William R. Hodgson, also known as "WR" and Bill Hodgson (22 January 1926 – 9 December 1998) was a hotel magnate from Etobicoke and was once the owner of the Toronto Argonauts and the Old Mill Inn & Spa.

==Business==
As a business man, in 1960, he founded Hodgson Hotels Corporation. Later he started Skyline hotels. In 1973, he bought the Old Mill Inn & Spa in Etobicoke. He restored the building, saving it from destruction. In 1990, Hodgson purchased the Doctor's House in Kleinburg, Ontario, and also completely restored and expanded the facility to include banquet facilities and a non-denominational chapel.

==Horse Racing==
Kingsbrook Farm was a 120-acre thoroughbred horse breeding farm and training facility founded by Hodgson in Kettleby, Ontario. The farm operated from 1981 to 1993 and produced standout winners including: Cool Halo, Perfect Player, O'Martin (nominated for Sovereign Award), and Blushing Katy who won the Sovereign Award as top three-year-old filly in 1989.

==Politics==
Hodgson was an Etobicoke Councillor.

==Toronto Argonauts==
On 27 February 1974, Hodgson bought the Toronto Argonauts from John W. H. Bassett who owned Baton Broadcasting. He owned it outright until 25 June 1976 when he brought in Carling O'Keefe to run it jointly with him.

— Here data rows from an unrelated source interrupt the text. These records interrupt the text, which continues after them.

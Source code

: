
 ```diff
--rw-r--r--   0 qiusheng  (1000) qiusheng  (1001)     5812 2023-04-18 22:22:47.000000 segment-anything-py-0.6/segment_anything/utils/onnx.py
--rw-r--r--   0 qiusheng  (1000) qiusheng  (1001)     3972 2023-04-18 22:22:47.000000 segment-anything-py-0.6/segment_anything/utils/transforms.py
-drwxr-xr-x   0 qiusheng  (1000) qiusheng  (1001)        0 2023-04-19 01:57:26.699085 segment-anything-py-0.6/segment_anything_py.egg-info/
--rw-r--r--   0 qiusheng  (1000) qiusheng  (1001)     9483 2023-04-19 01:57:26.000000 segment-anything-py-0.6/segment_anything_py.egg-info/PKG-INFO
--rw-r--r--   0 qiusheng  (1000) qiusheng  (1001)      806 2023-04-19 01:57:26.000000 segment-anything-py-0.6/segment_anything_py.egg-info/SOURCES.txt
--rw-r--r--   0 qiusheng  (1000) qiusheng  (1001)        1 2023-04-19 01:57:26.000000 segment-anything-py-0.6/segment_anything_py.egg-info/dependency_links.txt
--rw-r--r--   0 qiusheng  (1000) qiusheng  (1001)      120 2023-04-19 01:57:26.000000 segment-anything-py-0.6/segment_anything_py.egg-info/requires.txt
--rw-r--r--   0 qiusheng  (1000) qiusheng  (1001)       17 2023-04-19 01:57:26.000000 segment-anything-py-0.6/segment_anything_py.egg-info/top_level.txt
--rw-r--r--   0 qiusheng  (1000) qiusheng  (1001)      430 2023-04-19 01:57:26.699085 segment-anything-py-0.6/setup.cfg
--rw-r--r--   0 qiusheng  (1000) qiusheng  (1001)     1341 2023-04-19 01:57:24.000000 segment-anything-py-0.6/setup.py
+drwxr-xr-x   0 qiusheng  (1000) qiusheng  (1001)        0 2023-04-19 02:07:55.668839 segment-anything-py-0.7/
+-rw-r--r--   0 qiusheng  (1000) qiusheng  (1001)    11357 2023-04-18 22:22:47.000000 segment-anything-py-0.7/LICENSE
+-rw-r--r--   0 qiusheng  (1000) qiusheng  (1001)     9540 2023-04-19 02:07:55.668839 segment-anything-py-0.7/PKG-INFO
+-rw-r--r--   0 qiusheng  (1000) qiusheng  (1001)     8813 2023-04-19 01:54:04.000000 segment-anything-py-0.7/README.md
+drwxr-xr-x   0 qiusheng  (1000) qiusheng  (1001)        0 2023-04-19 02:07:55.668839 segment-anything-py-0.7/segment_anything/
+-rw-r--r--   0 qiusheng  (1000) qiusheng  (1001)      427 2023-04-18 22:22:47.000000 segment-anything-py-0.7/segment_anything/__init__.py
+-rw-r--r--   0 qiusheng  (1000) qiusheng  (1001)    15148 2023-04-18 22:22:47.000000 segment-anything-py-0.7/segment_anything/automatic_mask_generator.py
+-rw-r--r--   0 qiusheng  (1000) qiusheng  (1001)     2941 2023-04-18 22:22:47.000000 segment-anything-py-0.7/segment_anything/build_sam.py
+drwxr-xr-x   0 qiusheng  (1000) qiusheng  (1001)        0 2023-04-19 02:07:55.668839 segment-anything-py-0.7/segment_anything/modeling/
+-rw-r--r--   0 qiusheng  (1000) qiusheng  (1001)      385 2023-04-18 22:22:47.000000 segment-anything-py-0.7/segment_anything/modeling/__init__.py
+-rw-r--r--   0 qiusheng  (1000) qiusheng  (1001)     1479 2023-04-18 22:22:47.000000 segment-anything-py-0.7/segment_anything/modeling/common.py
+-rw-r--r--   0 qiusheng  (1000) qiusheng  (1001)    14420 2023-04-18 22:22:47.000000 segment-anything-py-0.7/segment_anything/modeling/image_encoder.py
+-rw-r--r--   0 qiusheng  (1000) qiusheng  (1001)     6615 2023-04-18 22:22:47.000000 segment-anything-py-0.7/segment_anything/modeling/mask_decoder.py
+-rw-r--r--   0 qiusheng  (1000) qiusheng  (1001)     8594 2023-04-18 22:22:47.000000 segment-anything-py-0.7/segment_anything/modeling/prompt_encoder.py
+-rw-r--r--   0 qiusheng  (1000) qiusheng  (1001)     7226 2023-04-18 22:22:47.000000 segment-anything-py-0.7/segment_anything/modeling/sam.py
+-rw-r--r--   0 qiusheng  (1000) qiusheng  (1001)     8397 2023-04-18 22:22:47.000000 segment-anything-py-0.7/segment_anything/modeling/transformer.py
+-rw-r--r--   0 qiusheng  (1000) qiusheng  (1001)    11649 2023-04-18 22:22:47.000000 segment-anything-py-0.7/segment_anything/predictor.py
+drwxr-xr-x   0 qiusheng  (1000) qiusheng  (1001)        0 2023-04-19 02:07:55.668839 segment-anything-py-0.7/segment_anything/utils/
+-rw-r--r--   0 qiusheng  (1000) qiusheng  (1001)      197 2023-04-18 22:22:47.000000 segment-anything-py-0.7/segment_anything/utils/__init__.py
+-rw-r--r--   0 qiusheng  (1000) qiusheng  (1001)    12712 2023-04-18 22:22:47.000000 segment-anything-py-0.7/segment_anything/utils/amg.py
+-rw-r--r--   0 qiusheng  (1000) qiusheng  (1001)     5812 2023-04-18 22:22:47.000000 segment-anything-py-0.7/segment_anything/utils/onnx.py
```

This continued until when on 12 January 1979, he sold his remaining stake to Carling O'Keefe.

Despite not winning a Grey Cup during his time, attendance was higher than it was in other trophy-winning periods. In 1976, attendance was around the 45,000 mark regularly selling out the Exhibition Stadium.

==Death==
He died of cancer on 9 December 1998 at the age of 76.